Played with by children and doted over by adults, a dollhouse was at the center of an elaborate circle of craftsmen who provided everything from the house itself to the furniture and accessories. In 1762 one London toy seller advertised “fine babies and baby-houses with all sorts of furniture at the lowest price.”15 In some cases, dollhouses were furnished over time, and an international army of eighteenth-century craftsmen stood at the ready to fill them. However, surviving eighteenth-century dollhouse furniture is quite rare today, which influenced the Old Salem Toy Museum’s decision not to furnish the van Haeften house. Instead, the museum focused on separately assembling a significant collection of late seventeenth- and eighteenth-century silver and ceramics intended for dollhouses and the dolls that inhabited them.
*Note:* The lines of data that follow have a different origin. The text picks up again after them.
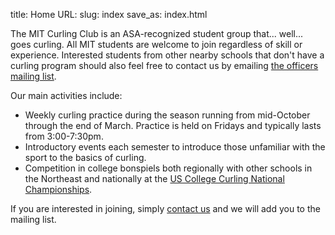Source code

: title: Home
URL:
slug: index
save_as: index.html

The MIT Curling Club is an ASA-recognized student group that... well... goes curling. All MIT students are welcome to join regardless of skill or experience. Interested students from other nearby schools that don't have a curling program should also feel free to contact us by emailing [the officers mailing list](mailto:curling-owner@mit.edu).

Our main activities include:

* Weekly curling practice during the season running from mid-October through the end of March. Practice is held on Fridays and typically lasts from 3:00-7:30pm.
* Introductory events each semester to introduce those unfamiliar with the sport to the basics of curling.
* Competition in college bonspiels both regionally with other schools in the Northeast and nationally at the [US College Curling National Championships](www.collegecurlingusa.org).

If you are interested in joining, simply [contact us](/contact) and we will add you to the mailing list.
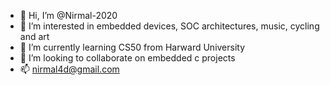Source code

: - 👋 Hi, I’m @Nirmal-2020
- 👀 I’m interested in embedded devices, SOC architectures, music, cycling and art
- 🌱 I’m currently learning CS50 from Harward University
- 💞️ I’m looking to collaborate on embedded c projects
- 📫 nirmal4d@gmail.com

<!---
Nirmal-2020/Nirmal-2020 is a ✨ special ✨ repository because its `README.md` (this file) appears on your GitHub profile.
You can click the Preview link to take a look at your changes.
--->
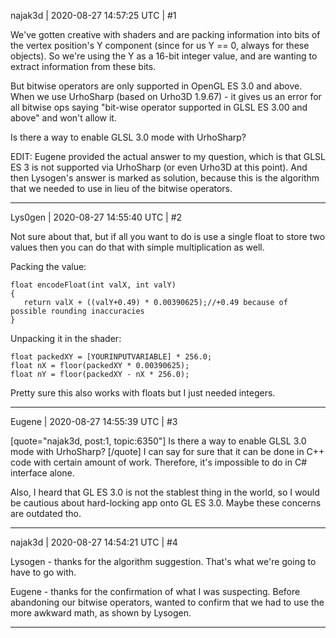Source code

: najak3d | 2020-08-27 14:57:25 UTC | #1

We've gotten creative with shaders and are packing information into bits of the vertex position's Y component (since for us Y == 0, always for these objects).   So we're using the Y as a 16-bit integer value, and are wanting to extract information from these bits.

But bitwise operators are only supported in OpenGL ES 3.0 and above.   When we use UrhoSharp (based on Urho3D 1.9.67) - it gives us an error for all bitwise ops saying "bit-wise operator supported in GLSL ES 3.00 and above" and won't allow it.

Is there a way to enable GLSL 3.0 mode with UrhoSharp?

EDIT: Eugene provided the actual answer to my question, which is that GLSL ES 3 is not supported via UrhoSharp (or even Urho3D at this point).     And then Lysogen's answer is marked as solution, because this is the algorithm that we needed to use in lieu of the bitwise operators.

-------------------------

Lys0gen | 2020-08-27 14:55:40 UTC | #2

Not sure about that, but if all you want to do is use a single float to store two values then you can do that with simple multiplication as well.

Packing the value:

	float encodeFloat(int valX, int valY)
	{
	   return valX + ((valY+0.49) * 0.00390625);//+0.49 because of possible rounding inaccuracies
	}

Unpacking it in the shader:

	float packedXY = [YOURINPUTVARIABLE] * 256.0;
	float nX = floor(packedXY * 0.00390625);
	float nY = floor(packedXY - nX * 256.0);

Pretty sure this also works with floats but I just needed integers.

-------------------------

Eugene | 2020-08-27 14:55:39 UTC | #3

[quote="najak3d, post:1, topic:6350"]
Is there a way to enable GLSL 3.0 mode with UrhoSharp?
[/quote]
I can say for sure that it can be done in C++ code with certain amount of work.
Therefore, it's impossible to do in C# interface alone.

Also, I heard that GL ES 3.0 is not the stablest thing in the world, so I would be cautious about hard-locking app onto GL ES 3.0. Maybe these concerns are outdated tho.

-------------------------

najak3d | 2020-08-27 14:54:21 UTC | #4

Lysogen - thanks for the algorithm suggestion.  That's what we're going to have to go with.

Eugene - thanks for the confirmation of what I was suspecting.  Before abandoning our bitwise operators, wanted to confirm that we had to use the more awkward math, as shown by Lysogen.

-------------------------

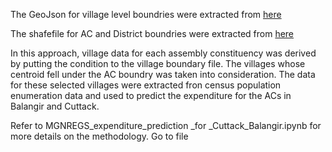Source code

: The GeoJson for village level boundries were extracted from [here](https://github.com/datameet/indian_village_boundaries)

The shafefile for AC and District boundries were extracted from [here](https://github.com/datameet/maps/tree/master/assembly-constituencies)

In this approach, village data for each assembly constituency was derived by putting the condition to the village boundary file. The villages whose centroid fell under the AC boundry was taken into consideration. The data for these selected villages were extracted fron census population enumeration data and used to predict the expenditure for the ACs in Balangir and Cuttack.

Refer to MGNREGS_expenditure_prediction _for _Cuttack_Balangir.ipynb for more details on the methodology. 
Go to file
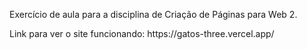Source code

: <p> Exercício de aula para a disciplina de Criação de Páginas para Web 2.</p>
<p>Link para ver o site funcionando: <a>https://gatos-three.vercel.app/</a></p>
In the middle of the seventeenth century a few Dutch silversmiths began to specialize in making and exporting miniature wares. During what has been called the golden age of miniature Amsterdam silver, between 1725 and 1775, tens of thousands of these silver toys by more than forty makers were exported to England, many of them hallmarked.16 By the late seventeenth century London silversmiths too had begun producing miniature objects destined for collectors’ cabinets and dollhouses.17
Among the silver objects made by these Dutch and English smiths were a variety of lighting devices, such as candlesticks, candelabra, and chandeliers, many of which were actually intended to hold small candles and be used (see Figs. 7, 10). And, indeed, life played itself out in miniature in the van Haeften house, for during conservation soot marks were found on the ceilings, providing evidence that lit candles had been used inside the rooms. At 3 ¼ inches high, the double-arm floor candle-stand in Figure 10 is just the sort of fine object that might once have provided light in the public rooms of the van Haeften house. Even the drip pans beneath the candleholders are decoratively scalloped. The arms can be removed and their heights adjusted. The hallmark on the bottom, a small tree, is thought to be that of Pieter van Somerwil I of Amsterdam, who was one of the most prolific producers of miniature silverwares.18 A fashionable dollhouse owner might have provided it with a chandelier, such as the unmarked example in Figure 7, which is similar to ones made by Arnoldus van Geffen (1728–1769) of Amsterdam, who was active during the second and third quarters of the eighteenth century. Topped by a silver angel, the chandelier has eight arms that extend from between a pair of bulbous silver spheres. A small, delicately cast basket hangs from the bottom.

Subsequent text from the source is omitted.